• [Task description]: Which lines in the material below contain the word "Sample"? Copy each of them.

• [Source data]:

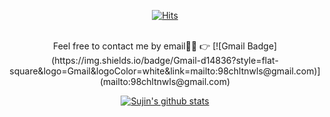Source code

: 
<div align=center>

[![Hits](https://hits.seeyoufarm.com/api/count/incr/badge.svg?url=https%3A%2F%2Fgithub.com%2Fchoisj123&count_bg=%23D14D72&title_bg=%23F2E3DB&icon=ghostery.svg&icon_color=%23F1ECED&title=hits&edge_flat=true)](https://hits.seeyoufarm.com)
  
<br>
Feel free to contact me by email🥺🥺 👉 [![Gmail Badge](https://img.shields.io/badge/Gmail-d14836?style=flat-square&logo=Gmail&logoColor=white&link=mailto:98chltnwls@gmail.com)](mailto:98chltnwls@gmail.com)

[![Sujin's github stats](https://github-readme-stats.vercel.app/api?username=choisj123)](https://github.com/choisj123/github-readme-stats)

<!--
**choisj123/choisj123** is a ✨ _special_ ✨ repository because its `README.md` (this file) appears on your GitHub profile.

Here are some ideas to get you started:

- 🔭 I’m currently working on ...
- 🌱 I’m currently learning ...
- 👯 I’m looking to collaborate on ...
- 🤔 I’m looking for help with ...
- 💬 Ask me about ...
- 📫 How to reach me: ...
- 😄 Pronouns: ...
- ⚡ Fun fact: ...
-->
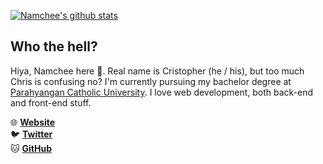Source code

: [![Namchee's github stats](https://github-readme-stats.vercel.app/api?username=namchee&show_icons=true)](https://github.com/anuraghazra/github-readme-stats)

## Who the hell?

Hiya, Namchee here 👋. Real name is Cristopher (he / his), but too much Chris is confusing no? I'm currently pursuing my bachelor degree at [Parahyangan Catholic University](http://unpar.ac.id/). I love web development, both back-end and front-end stuff.

🌐 **[Website](https://namchee.netlify.app/)**<br />
🐦 **[Twitter](https://twitter.com/lakban_hitam)**<br />
🐱 **[GitHub](https://github.com/Namchee)**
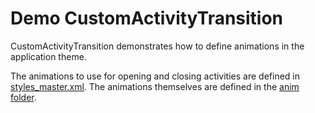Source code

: # Demo CustomActivityTransition

CustomActivityTransition demonstrates how to define animations in the application theme.

The animations to use for opening and closing activities are defined in
[styles_master.xml](src/main/res/values/styles_master.xml). The animations themselves are defined in the
[anim folder](src/main/res/anim).

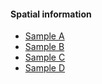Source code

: #### Spatial information
- [Sample A](data/spatial_annot/SampleA_cluster_patho.annot_region.htm)
- [Sample B](data/spatial_annot/SampleB_cluster_patho.annot_region.htm)
- [Sample C](data/spatial_annot/SampleC_cluster_patho.annot_region.htm)
- [Sample D](data/spatial_annot/SampleD_cluster_patho.annot_region.htm)
<br>  
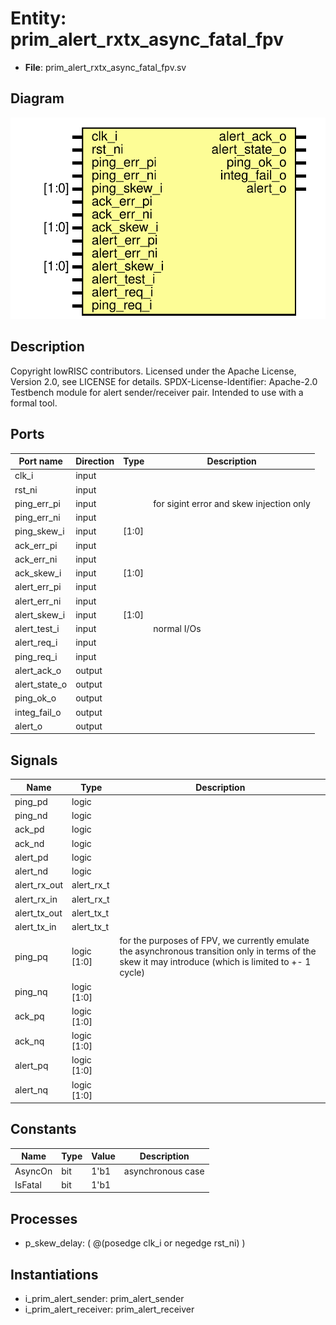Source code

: # Entity: prim_alert_rxtx_async_fatal_fpv

- **File**: prim_alert_rxtx_async_fatal_fpv.sv
## Diagram

![Diagram](prim_alert_rxtx_async_fatal_fpv.svg "Diagram")
## Description

Copyright lowRISC contributors.
 Licensed under the Apache License, Version 2.0, see LICENSE for details.
 SPDX-License-Identifier: Apache-2.0
 Testbench module for alert sender/receiver pair. Intended to use with
 a formal tool.
 
## Ports

| Port name     | Direction | Type  | Description                              |
| ------------- | --------- | ----- | ---------------------------------------- |
| clk_i         | input     |       |                                          |
| rst_ni        | input     |       |                                          |
| ping_err_pi   | input     |       | for sigint error and skew injection only |
| ping_err_ni   | input     |       |                                          |
| ping_skew_i   | input     | [1:0] |                                          |
| ack_err_pi    | input     |       |                                          |
| ack_err_ni    | input     |       |                                          |
| ack_skew_i    | input     | [1:0] |                                          |
| alert_err_pi  | input     |       |                                          |
| alert_err_ni  | input     |       |                                          |
| alert_skew_i  | input     | [1:0] |                                          |
| alert_test_i  | input     |       | normal I/Os                              |
| alert_req_i   | input     |       |                                          |
| ping_req_i    | input     |       |                                          |
| alert_ack_o   | output    |       |                                          |
| alert_state_o | output    |       |                                          |
| ping_ok_o     | output    |       |                                          |
| integ_fail_o  | output    |       |                                          |
| alert_o       | output    |       |                                          |
## Signals

| Name         | Type        | Description                                                                                                                                            |
| ------------ | ----------- | ------------------------------------------------------------------------------------------------------------------------------------------------------ |
| ping_pd      | logic       |                                                                                                                                                        |
| ping_nd      | logic       |                                                                                                                                                        |
| ack_pd       | logic       |                                                                                                                                                        |
| ack_nd       | logic       |                                                                                                                                                        |
| alert_pd     | logic       |                                                                                                                                                        |
| alert_nd     | logic       |                                                                                                                                                        |
| alert_rx_out | alert_rx_t  |                                                                                                                                                        |
| alert_rx_in  | alert_rx_t  |                                                                                                                                                        |
| alert_tx_out | alert_tx_t  |                                                                                                                                                        |
| alert_tx_in  | alert_tx_t  |                                                                                                                                                        |
| ping_pq      | logic [1:0] | for the purposes of FPV, we currently emulate the asynchronous transition only in terms of the skew it may introduce (which is limited to +- 1 cycle)  |
| ping_nq      | logic [1:0] |                                                                                                                                                        |
| ack_pq       | logic [1:0] |                                                                                                                                                        |
| ack_nq       | logic [1:0] |                                                                                                                                                        |
| alert_pq     | logic [1:0] |                                                                                                                                                        |
| alert_nq     | logic [1:0] |                                                                                                                                                        |
## Constants

| Name    | Type | Value | Description        |
| ------- | ---- | ----- | ------------------ |
| AsyncOn | bit  | 1'b1  | asynchronous case  |
| IsFatal | bit  | 1'b1  |                    |
## Processes
- p_skew_delay: ( @(posedge clk_i or negedge rst_ni) )
## Instantiations

- i_prim_alert_sender: prim_alert_sender
- i_prim_alert_receiver: prim_alert_receiver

• [Task answer]:
- [Sample A](data/spatial_annot/SampleA_cluster_patho.annot_region.htm)
- [Sample B](data/spatial_annot/SampleB_cluster_patho.annot_region.htm)
- [Sample C](data/spatial_annot/SampleC_cluster_patho.annot_region.htm)
- [Sample D](data/spatial_annot/SampleD_cluster_patho.annot_region.htm)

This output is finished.